>>>>

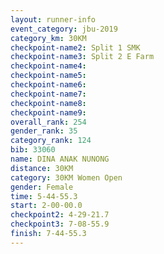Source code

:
 ```yaml
---
layout: runner-info 
event_category: jbu-2019 
category_km: 30KM 
checkpoint-name2: Split 1 SMK 
checkpoint-name3: Split 2 E Farm 
checkpoint-name4: 
checkpoint-name5: 
checkpoint-name6: 
checkpoint-name7: 
checkpoint-name8: 
checkpoint-name9: 
overall_rank: 254
gender_rank: 35
category_rank: 124
bib: 33060
name: DINA ANAK NUNONG
distance: 30KM
category: 30KM Women Open
gender: Female
time: 5-44-55.3
start: 2-00-00.0
checkpoint2: 4-29-21.7
checkpoint3: 7-08-55.9
finish: 7-44-55.3
---
```

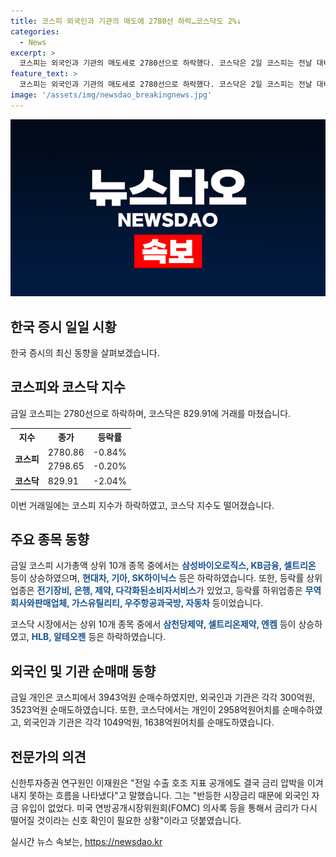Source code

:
 ```yaml
---
title: 코스피 외국인과 기관의 매도에 2780선 하락…코스닥도 2%↓
categories:
  - News
excerpt: >
  코스피는 외국인과 기관의 매도세로 2780선으로 하락했다. 코스닥은 2일 코스피는 전날 대비 23.45포인트 하락한 2780.86에 장을 마쳤다. 이날 개인은 3943억원 순매수했고, 외국인과 기관은 각각 300억원, 3523억원 순매도했다. 삼성바이오로직스, KB금융, 셀트리온 등은 상승했고, 현대차, 기아, SK하이닉스 등은 하락했다. 코스닥은 17.24포인트 하락한 829.91에 거래를 마쳤으며 외국인은 1049억원, 기관은 1638억원어치를 팔아치우며 지수를 끌어내다.
feature_text: >
  코스피는 외국인과 기관의 매도세로 2780선으로 하락했다. 코스닥은 2일 코스피는 전날 대비 23.45포인트 하락한 2780.86에 장을 마쳤다. 이날 개인은 3943억원 순매수했고, 외국인과 기관은 각각 300억원, 3523억원 순매도했다. 삼성바이오로직스, KB금융, 셀트리온 등은 상승했고, 현대차, 기아, SK하이닉스 등은 하락했다. 코스닥은 17.24포인트 하락한 829.91에 거래를 마쳤으며 외국인은 1049억원, 기관은 1638억원어치를 팔아치우며 지수를 끌어내다.
image: '/assets/img/newsdao_breakingnews.jpg'
---
```


<p><img src="/assets/img/newsdao_breakingnews.jpg" alt="flaretime 속보" /></p>

<article>
<h2 data-ke-size="size26">한국 증시 일일 시황</h2>
<p data-ke-size="size16">한국 증시의 최신 동향을 살펴보겠습니다.</p>

<h2 data-ke-size="size24">코스피와 코스닥 지수</h2>
<p data-ke-size="size16">금일 코스피는 2780선으로 하락하며, 코스닥은 829.91에 거래를 마쳤습니다.</p>
<table>
  <tr>
    <th>지수</th>
    <th>종가</th>
    <th>등락률</th>
  </tr>
  <tr>
    <td rowspan="2"><strong>코스피</strong></td>
    <td>2780.86</td>
    <td>-0.84%</td>
  </tr>
  <tr>
    <td>2798.65</td>
    <td>-0.20%</td>
  </tr>
  <tr>
    <td rowspan="2"><strong>코스닥</strong></td>
    <td>829.91</td>
    <td>-2.04%</td>
  </tr>
</table>
<p data-ke-size="size16">이번 거래일에는 코스피 지수가 하락하였고, 코스닥 지수도 떨어졌습니다.</p>

<h2 data-ke-size="size24">주요 종목 동향</h2>
<p data-ke-size="size16">금일 코스피 시가총액 상위 10개 종목 중에서는 <b><span style="color: #1a5490;">삼성바이오로직스, KB금융, 셀트리온</span></b> 등이 상승하였으며, <b><span style="color: #1a5490;">현대차, 기아, SK하이닉스</span></b> 등은 하락하였습니다. 또한, 등락률 상위업종은 <b><span style="color: #1a5490;">전기장비, 은행, 제약, 다각화된소비자서비스</span></b>가 있었고, 등락률 하위업종은 <b><span style="color: #1a5490;">무역회사와판매업체, 가스유틸리티, 우주항공과국방, 자동차</span></b> 등이었습니다.</p>
<p data-ke-size="size16">코스닥 시장에서는 상위 10개 종목 중에서 <b><span style="color: #1a5490;">삼천당제약, 셀트리온제약, 엔켐</span></b> 등이 상승하였고, <b><span style="color: #1a5490;">HLB, 알테오젠</span></b> 등은 하락하였습니다.</p>

<h2 data-ke-size="size24">외국인 및 기관 순매매 동향</h2>
<p data-ke-size="size16">금일 개인은 코스피에서 3943억원 순매수하였지만, 외국인과 기관은 각각 300억원, 3523억원 순매도하였습니다. 또한, 코스닥에서는 개인이 2958억원어치를 순매수하였고, 외국인과 기관은 각각 1049억원, 1638억원어치를 순매도하였습니다.</p>

<h2 data-ke-size="size24">전문가의 의견</h2>
<p data-ke-size="size16">신한투자증권 연구원인 이재원은 "전일 수출 호조 지표 공개에도 결국 금리 압박을 이겨내지 못하는 흐름을 나타냈다"고 말했습니다. 그는 "반등한 시장금리 때문에 외국인 자금 유입이 없었다. 미국 연방공개시장위원회(FOMC) 의사록 등을 통해서 금리가 다시 떨어질 것이라는 신호 확인이 필요한 상황"이라고 덧붙였습니다.</p>
</article>
실시간 뉴스 속보는, <a href="https://newsdao.kr" rel="dofollow">https://newsdao.kr</a>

<<<<

Task to carry out:
Once the pictures are set aside, please output all the data word for word.

Task response:
Source code

:
 ```yaml
---
layout: runner-info 
event_category: jbu-2019 
category_km: 30KM 
checkpoint-name2: Split 1 SMK 
checkpoint-name3: Split 2 E Farm 
checkpoint-name4: 
checkpoint-name5: 
checkpoint-name6: 
checkpoint-name7: 
checkpoint-name8: 
checkpoint-name9: 
overall_rank: 254
gender_rank: 35
category_rank: 124
bib: 33060
name: DINA ANAK NUNONG
distance: 30KM
category: 30KM Women Open
gender: Female
time: 5-44-55.3
start: 2-00-00.0
checkpoint2: 4-29-21.7
checkpoint3: 7-08-55.9
finish: 7-44-55.3
---
```

Source code

:
 ```yaml
---
title: 코스피 외국인과 기관의 매도에 2780선 하락…코스닥도 2%↓
categories:
  - News
excerpt: >
  코스피는 외국인과 기관의 매도세로 2780선으로 하락했다. 코스닥은 2일 코스피는 전날 대비 23.45포인트 하락한 2780.86에 장을 마쳤다. 이날 개인은 3943억원 순매수했고, 외국인과 기관은 각각 300억원, 3523억원 순매도했다. 삼성바이오로직스, KB금융, 셀트리온 등은 상승했고, 현대차, 기아, SK하이닉스 등은 하락했다. 코스닥은 17.24포인트 하락한 829.91에 거래를 마쳤으며 외국인은 1049억원, 기관은 1638억원어치를 팔아치우며 지수를 끌어내다.
feature_text: >
  코스피는 외국인과 기관의 매도세로 2780선으로 하락했다. 코스닥은 2일 코스피는 전날 대비 23.45포인트 하락한 2780.86에 장을 마쳤다. 이날 개인은 3943억원 순매수했고, 외국인과 기관은 각각 300억원, 3523억원 순매도했다. 삼성바이오로직스, KB금융, 셀트리온 등은 상승했고, 현대차, 기아, SK하이닉스 등은 하락했다. 코스닥은 17.24포인트 하락한 829.91에 거래를 마쳤으며 외국인은 1049억원, 기관은 1638억원어치를 팔아치우며 지수를 끌어내다.
image: '/assets/img/newsdao_breakingnews.jpg'
---
```


<p><img src="/assets/img/newsdao_breakingnews.jpg" alt="flaretime 속보" /></p>

<article>
<h2 data-ke-size="size26">한국 증시 일일 시황</h2>
<p data-ke-size="size16">한국 증시의 최신 동향을 살펴보겠습니다.</p>

<h2 data-ke-size="size24">코스피와 코스닥 지수</h2>
<p data-ke-size="size16">금일 코스피는 2780선으로 하락하며, 코스닥은 829.91에 거래를 마쳤습니다.</p>
<table>
  <tr>
    <th>지수</th>
    <th>종가</th>
    <th>등락률</th>
  </tr>
  <tr>
    <td rowspan="2"><strong>코스피</strong></td>
    <td>2780.86</td>
    <td>-0.84%</td>
  </tr>
  <tr>
    <td>2798.65</td>
    <td>-0.20%</td>
  </tr>
  <tr>
    <td rowspan="2"><strong>코스닥</strong></td>
    <td>829.91</td>
    <td>-2.04%</td>
  </tr>
</table>
<p data-ke-size="size16">이번 거래일에는 코스피 지수가 하락하였고, 코스닥 지수도 떨어졌습니다.</p>

<h2 data-ke-size="size24">주요 종목 동향</h2>
<p data-ke-size="size16">금일 코스피 시가총액 상위 10개 종목 중에서는 <b><span style="color: #1a5490;">삼성바이오로직스, KB금융, 셀트리온</span></b> 등이 상승하였으며, <b><span style="color: #1a5490;">현대차, 기아, SK하이닉스</span></b> 등은 하락하였습니다. 또한, 등락률 상위업종은 <b><span style="color: #1a5490;">전기장비, 은행, 제약, 다각화된소비자서비스</span></b>가 있었고, 등락률 하위업종은 <b><span style="color: #1a5490;">무역회사와판매업체, 가스유틸리티, 우주항공과국방, 자동차</span></b> 등이었습니다.</p>
<p data-ke-size="size16">코스닥 시장에서는 상위 10개 종목 중에서 <b><span style="color: #1a5490;">삼천당제약, 셀트리온제약, 엔켐</span></b> 등이 상승하였고, <b><span style="color: #1a5490;">HLB, 알테오젠</span></b> 등은 하락하였습니다.</p>

<h2 data-ke-size="size24">외국인 및 기관 순매매 동향</h2>
<p data-ke-size="size16">금일 개인은 코스피에서 3943억원 순매수하였지만, 외국인과 기관은 각각 300억원, 3523억원 순매도하였습니다. 또한, 코스닥에서는 개인이 2958억원어치를 순매수하였고, 외국인과 기관은 각각 1049억원, 1638억원어치를 순매도하였습니다.</p>

<h2 data-ke-size="size24">전문가의 의견</h2>
<p data-ke-size="size16">신한투자증권 연구원인 이재원은 "전일 수출 호조 지표 공개에도 결국 금리 압박을 이겨내지 못하는 흐름을 나타냈다"고 말했습니다. 그는 "반등한 시장금리 때문에 외국인 자금 유입이 없었다. 미국 연방공개시장위원회(FOMC) 의사록 등을 통해서 금리가 다시 떨어질 것이라는 신호 확인이 필요한 상황"이라고 덧붙였습니다.</p>
</article>
실시간 뉴스 속보는, <a href="https://newsdao.kr" rel="dofollow">https://newsdao.kr</a>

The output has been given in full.